By  · Published on April 4th, 2013

Robert Redford’s Jim Grant speaks a poignant line in his latest film, The Company You Keep, stating, “Secrets are dangerous things. We all think we want to know them, but if you’ve ever kept one yourself then you understand to do so is not just knowing something about someone else, it’s discovering something about yourself.”

As the film’s ominous title suggests, The Company You Keep is about uncovering secrets and what doing so can mean for the people keeping them and those desperate to reveal them.
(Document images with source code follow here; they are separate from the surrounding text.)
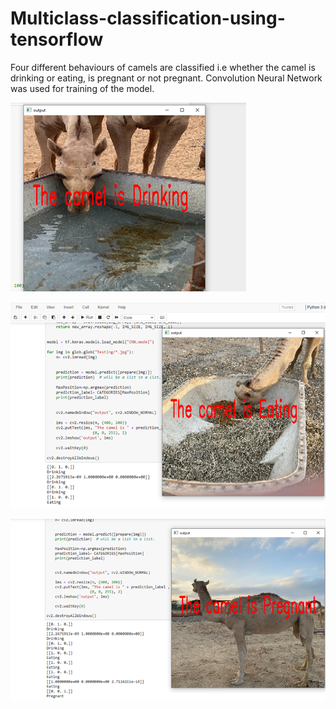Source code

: # Multiclass-classification-using-tensorflow
Four different behaviours of camels are classified i.e whether the camel is drinking or eating, is pregnant or not pregnant.
Convolution Neural Network was used for training of the model.

![alt text](https://github.com/bushranajeeb/Multiclass-classification-using-tensorflow/blob/main/Testing_1.png)

![alt text](https://github.com/bushranajeeb/Multiclass-classification-using-tensorflow/blob/main/Testing_2.png)

![alt text](https://github.com/bushranajeeb/Multiclass-classification-using-tensorflow/blob/main/Testing_3.png)
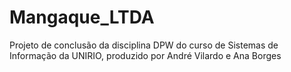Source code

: # Mangaque_LTDA
Projeto de conclusão da disciplina DPW do curso de Sistemas de Informação da UNIRIO, produzido por André Vilardo e Ana Borges
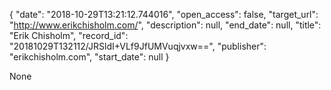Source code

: {
  "date": "2018-10-29T13:21:12.744016", 
  "open_access": false, 
  "target_url": "http://www.erikchisholm.com/", 
  "description": null, 
  "end_date": null, 
  "title": "Erik Chisholm", 
  "record_id": "20181029T132112/JRSldI+VLf9JfUMVuqjvxw==", 
  "publisher": "erikchisholm.com", 
  "start_date": null
}

None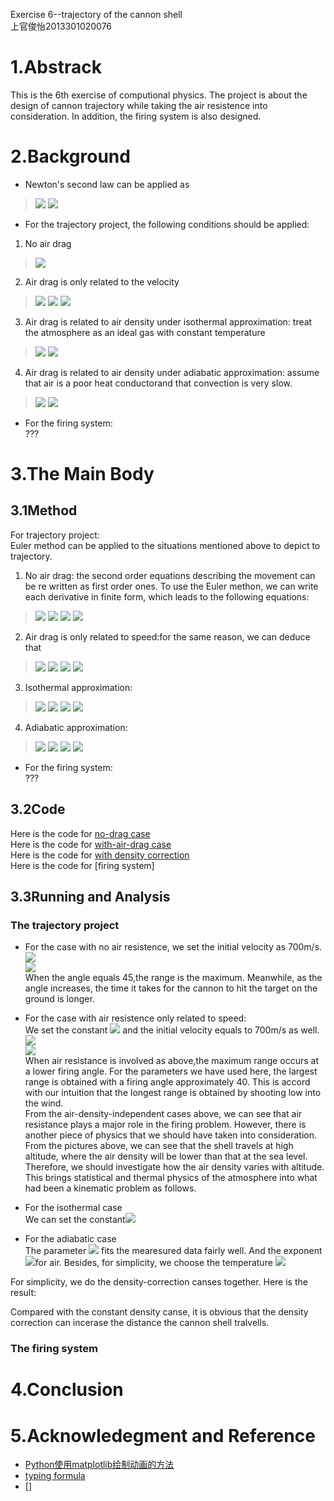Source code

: Exercise 6--trajectory of the cannon shell  
上官俊怡2013301020076
# 1.Abstrack  
This is the 6th exercise of computional physics. The project is about the design of cannon trajectory while taking the air resistence into consideration. In addition, the firing system is also designed.  
# 2.Background
- Newton's second law can be applied as   
> <img src="http://chart.googleapis.com/chart?cht=tx&chl=%5Cfrac%7Bd%5E%7B2%7Dx%7D%7Bdt_%7B2%7D%7D%3Da_%7Bx%7D%3D%5Cfrac%7BF_%7Bx%7D%7D%7Bm%7D%3D%5Cfrac%7BF_%7Bdrag%2Cx%7D%7D%7Bm%7D" style="border:none;" />  
> <img src="http://chart.googleapis.com/chart?cht=tx&chl=%5Cfrac%7Bd%5E%7B2%7Dy%7D%7Bdt_%7B2%7D%7D%3Da_%7By%7D%3D%5Cfrac%7BF_%7By%7D%7D%7Bm%7D%3D-g%2B%5Cfrac%7BF_%7Bdrag%2Cy%7D%7D%7Bm%7D" style="border:none;" />  

- For the trajectory project, the following conditions should be  applied:   

1. No air drag    
> <img src="http://chart.googleapis.com/chart?cht=tx&chl=F_%7Bdrag%2Cx%7D%3DF_%7Bdrag%2Cy%7D%3D0" style="border:none;" />  

2. Air drag is only related to the velocity     
> <img src="http://chart.googleapis.com/chart?cht=tx&chl=%5Cfrac%7BF_%7Bdrag%7D%7D%7Bm%7D%3D-Bv%5E%7B2%7D" style="border:none;" />  
> <img src="http://chart.googleapis.com/chart?cht=tx&chl=F_%7Bdrag%2Cx%7D%3D-mBvv_%7Bx%7D" style="border:none;" />  
> <img src="http://chart.googleapis.com/chart?cht=tx&chl=F_%7Bdrag%2Cy%7D%3D-mBvv_%7By%7D" style="border:none;" />  

3. Air drag is related to air density under isothermal approximation: treat the atmosphere as an ideal gas with constant temperature  
> <img src="http://chart.googleapis.com/chart?cht=tx&chl=F_%7Bdrag%7D%3D-%5Cfrac%7B%5Crho%20%7D%7B%5Crho%20_%7B0%7D%7DmBv%5E%7B2%7D" style="border:none;" />  
> <img src="http://chart.googleapis.com/chart?cht=tx&chl=%5Crho%20%3D%5Crho_%7B0%7De%5E%7B-mgy%2Fk_%7BB%7DT%7D%3D%20%5Crho_%7B0%7De%5E%7B-y%2Fy_%7B0%7D%7D" style="border:none;" />  

4. Air drag is related to air density under adiabatic approximation: assume that air is a poor heat conductorand that convection is very slow.  
> <img src="http://chart.googleapis.com/chart?cht=tx&chl=F_%7Bdrag%7D%3D-%5Cfrac%7B%5Crho%20%7D%7B%5Crho%20_%7B0%7D%7DmBv%5E%7B2%7D" style="border:none;" />  
> <img src="http://chart.googleapis.com/chart?cht=tx&chl=%5Crho%20%3D%5Crho_%7B0%7D(1-%5Cfrac%7Bay%7D%7BT_%7B0%7D%7D)%5E%7B%5Calpha%20%7D" style="border:none;" />

- For the firing system:  
 ???      

# 3.The Main Body    
## 3.1Method  
For trajectory project:  
Euler method can be applied to the situations mentioned above to depict to trajectory.  

1. No air drag: the second order equations describing the movement can be re written as first order ones. To use the Euler methon, we can write each derivative in finite form, which leads to the following equations:  
> <img src="http://chart.googleapis.com/chart?cht=tx&chl=x_%7Bi%2B1%7D%3Dx_%7Bi%7D%2Bv_%7Bx%2Ci%7D%5CDelta%20t" style="border:none;" />  
> <img src="http://chart.googleapis.com/chart?cht=tx&chl=v_%7Bx%2Ci%2B1%7D%3Dv_%7Bx%2Ci%7D" style="border:none;" />  
> <img src="http://chart.googleapis.com/chart?cht=tx&chl=y_%7Bi%2B1%7D%3Dy_%7Bi%7D%2Bv_%7By%2Ci%7D%5CDelta%20t" style="border:none;" />  
> <img src="http://chart.googleapis.com/chart?cht=tx&chl=v_%7By%2Ci%2B1%7D%3Dv_%7By%2Ci%7D-g%5CDelta%20t" style="border:none;" />  

2. Air drag is only related to speed:for the same reason, we can deduce that  
> <img src="http://chart.googleapis.com/chart?cht=tx&chl=x_%7Bi%2B1%7D%3Dx_%7Bi%7D%2Bv_%7Bx%2Ci%7D%5CDelta%20t" style="border:none;" />  
> <img src="http://chart.googleapis.com/chart?cht=tx&chl=v_%7Bx%2Ci%2B1%7D%3Dv_%7Bx%2Ci%7D-Bvv_%7Bx%2Ci%7D%5CDelta%20t" style="border:none;" />  
> <img src="http://chart.googleapis.com/chart?cht=tx&chl=y_%7Bi%2B1%7D%3Dy_%7Bi%7D%2Bv_%7By%2Ci%7D%5CDelta%20t" style="border:none;" />  
> <img src="http://chart.googleapis.com/chart?cht=tx&chl=v_%7By%2Ci%2B1%7D%3Dv_%7By%2Ci%7D-g%5CDelta%20t-Bvv_%7By%2Ci%7D%5CDelta%20t" style="border:none;" />  

3. Isothermal approximation:  
> <img src="http://chart.googleapis.com/chart?cht=tx&chl=x_%7Bi%2B1%7D%3Dx_%7Bi%7D%2Bv_%7Bx%2Ci%7D%5CDelta%20t" style="border:none;" />  
> <img src="http://chart.googleapis.com/chart?cht=tx&chl=v_%7Bx%2Ci%2B1%7D%3Dv_%7Bx%2Ci%7D-Be%5E%7B-y_%7Bi%7D%2Fy_%7B0%7D%7Dvv_%7Bx%2Ci%7D%5CDelta%20t" style="border:none;" />  
> <img src="http://chart.googleapis.com/chart?cht=tx&chl=y_%7Bi%2B1%7D%3Dy_%7Bi%7D%2Bv_%7By%2Ci%7D%5CDelta%20t" style="border:none;" />  
> <img src="http://chart.googleapis.com/chart?cht=tx&chl=v_%7By%2Ci%2B1%7D%3Dv_%7By%2Ci%7D-g%5CDelta%20t-Be%5E%7B-y_%7Bi%7D%2Fy_%7B0%7D%7Dvv_%7By%2Ci%7D%5CDelta%20t" style="border:none;" />  

4. Adiabatic approximation:  
> <img src="http://chart.googleapis.com/chart?cht=tx&chl=x_%7Bi%2B1%7D%3Dx_%7Bi%7D%2Bv_%7Bx%2Ci%7D%5CDelta%20t" style="border:none;" />  
> <img src="http://chart.googleapis.com/chart?cht=tx&chl=v_%7Bx%2Ci%2B1%7D%3Dv_%7Bx%2Ci%7D-B(1-%5Cfrac%7Bay_%7Bi%7D%7D%7BT_%7B0%7D%7D)%5E%7B%5Calpha%20%7Dvv_%7Bx%2Ci%7D%5CDelta%20t" style="border:none;" />  
> <img src="http://chart.googleapis.com/chart?cht=tx&chl=y_%7Bi%2B1%7D%3Dy_%7Bi%7D%2Bv_%7By%2Ci%7D%5CDelta%20t" style="border:none;" />  
> <img src="http://chart.googleapis.com/chart?cht=tx&chl=v_%7By%2Ci%2B1%7D%3Dv_%7By%2Ci%7D-g%5CDelta%20t-B(1-%5Cfrac%7Bay_%7Bi%7D%7D%7BT_%7B0%7D%7D)%5E%7B%5Calpha%20%7Dvv_%7By%2Ci%7D%5CDelta%20t" style="border:none;" />  

- For the firing system:  
???  

## 3.2Code  
Here is the code for [no-drag case](https://github.com/JunyiShangguan/computationalphysics_N2013301020076/blob/master/ex6_ch2.9/trajectory1.py)  
Here is the code for [with-air-drag case](https://github.com/JunyiShangguan/computationalphysics_N2013301020076/blob/master/ex6_ch2.9/trajectory2.py)  
Here is the code for [with density correction]()  
Here is the code for [firing system]   
## 3.3Running and Analysis  
### The trajectory project  
- For the case with no air resistence, we set the initial velocity as 700m/s.
![](https://github.com/JunyiShangguan/computationalphysics_N2013301020076/blob/master/ex6_ch2.9/no_drag.png)  
![](https://github.com/JunyiShangguan/computationalphysics_N2013301020076/blob/master/ex6_ch2.9/table1-nodrag.PNG)  
When the angle equals 45,the range is the maximum. Meanwhile, as the angle increases, the time it takes for the cannon to hit the target on the ground is longer.

- For the case with air resistence only related to speed:  
We set the constant <img src="http://chart.googleapis.com/chart?cht=tx&chl=B%3D4%5Ctimes%2010%5E%7B-5%7D%2Fm" style="border:none;" /> and the initial velocity equals to 700m/s as well.  
![](https://github.com/JunyiShangguan/computationalphysics_N2013301020076/blob/master/ex6_ch2.9/withdrag.png)  
![](https://github.com/JunyiShangguan/computationalphysics_N2013301020076/blob/master/ex6_ch2.9/table2-airdrag.PNG)  
When air resistance is involved as above,the maximum range occurs at a lower firing angle. For the parameters we have used here, the largest range is obtained with a firing angle approximately 40. This is accord with our intuition that the longest range is obtained by shooting low into the wind.  
From the air-density-independent cases above, we can see that air resistance plays a major role in the firing problem. However, there is another piece of physics that we should have taken into consideration. From the pictures above, we can see that the shell travels at high altitude, where the air density will be lower than that at the sea level. Therefore, we should investigate how the air density varies with altitude. This brings statistical and thermal physics of the atmosphere into what had been a kinematic problem as follows.  
- For the isothermal case  
We can set the constant<img src="http://chart.googleapis.com/chart?cht=tx&chl=y_%7B0%7D%3Dk_%7BB%7DT%2Fmg%5Capprox%201.0%5Ctimes%2010%5E%7B4%7Dm" style="border:none;" />  

- For the adiabatic case   
The parameter <img src="http://chart.googleapis.com/chart?cht=tx&chl=a%5Capprox%206.5%5Ctimes%2010%5E%7B-3%7DK%2Fm" style="border:none;" /> fits the mearesured data fairly well. And the exponent <img src="http://chart.googleapis.com/chart?cht=tx&chl=%5Calpha%20%5Capprox%202.5" style="border:none;" />for air. Besides, for simplicity, we choose the temperature <img src="http://chart.googleapis.com/chart?cht=tx&chl=T_%7B0%7D%3D300K" style="border:none;" />

For simplicity, we do the density-correction canses together. Here is the result:
![]()

Compared with the constant density canse, it is obvious that the density correction can incerase the distance the cannon shell tralvells.

### The firing system  
# 4.Conclusion  
# 5.Acknowledegment and Reference  
- [Python使用matplotlib绘制动画的方法](http://www.jb51.net/article/66441.htm)
- [typing formula](http://www.ruanyifeng.com/webapp/formula.html)
- []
Driven by dynamic performances from an all-star cast, The Company You Keep is as much about what is said as what is not said, all underscored by a restrained, but moving score from Cliff Martinez.

Martinez’s rock band roots have made him no stranger to electrifying his scores and pushing the boundaries of standard orchestration. Unlike the thriller pulse Martinez created for last year’s Arbitrage (another story about a man who is not everything he first seems), he takes a different approach to The Company You Keep relying heavily on the use of one of his go-to instruments, the baschet cristal, to create music that hovers in the background like an unwanted thought, dissonant while still being memorable.

The Company You Keep is rooted in how people interact with one another – when they are scared, when they are defensive, when they are righteous, when they are wrong. Martinez’s score highlights these varying emotions as though each is contained in a glass jar and all he has to do is run a finger around the rim to bring that particular emotion out. Martinez weaves an intricate tapestry of sound that has a core in the baschet cristal and then combines that with specific percussive, string, and synth elements. In a story centered on how these various people interact and are linked to one another, the score wisely stays in the background to keenly amplify the adrenaline when beat reporter Ben Shepard (Shia LaBeouf) closes in on Jim or to underscore the more emotional moments between Jim and his former compatriot, Mimi Lurie (Julie Christie.)

The score may shy from the spotlight, but that doesn’t mean it lacks resonance as themes introduced in “We Could Have Made A Difference” are recalled in “The Cabin” and “Father and Daughter Reunion” to create a musical connection between the characters in those scenes. The same idea occurs with the musical themes in “You Have A Full Green Light” and “I Met Your Daughter,” each driven by similar kinetic, haunting electric guitar refrains that make two tracks that, based on title alone, would seemingly have nothing to do with one another start to reflect each other.

The Company You Keep is more a mystery than a thriller, and the score is wise to not give anything away, working instead to allow the story to unfold in its own time. While the score certainly moves and adapts to reflect the actions and emotions on screen, it never loses its overall ominous feeling which helps to give the film its mysterious tone. As the film slowly uncovers and reveals its various layers, the score follows suit with music that embodies each moment, but never allows you to feel completely at ease.

The only time the score really starts to come unhinged is in “Weathermen,” an apt moment considering the track is named after a renegade group of antiwar radicals at the heart of the narrative. But even in this piece, the baschet cristal comes back in to smooth things over, acting like the musical equivalent of a cover up while giving listeners the only moment that may hint at the truth.

The score, and film, end with “Can’t Say I’m Happy To See You,” a negative sounding track that is actually quite hopeful – full of rich, soaring strings. The Company You Keep may take many different twists and turns, but it is rooted in a human narrative about the true consequences of choices – whether you choose to lie, to act, to forget. The world is not simply black and white and The Company You Keep proves that as Martinez’s score moves along with these characters in and out of that ever-changing gray area.

The soundtrack for The Company You Keep is available through Milan Records.

1. “You Have A Full Green Light”
2. “We Could Have Made A Difference”
3. “Who Is You Best Reporter?”
4. “Somewhere Someone Knows Something”
5. “Diversion”
6. “Weathermen”
7. “Still Got The Juice”
8. “Nothing But A Dream You Once Had”
9. “On The 10 Yard Line”
10. “The Cabin”
11. “Put The Pieces Together”
12. “Real Estate Records and Plot Maps”
13. “I Met Your Daughter”
14. “Father and Daughter Reunion”
15. “I Can’t Say I’m Happy To See You”

All songs on this soundtrack composed by Cliff Martinez.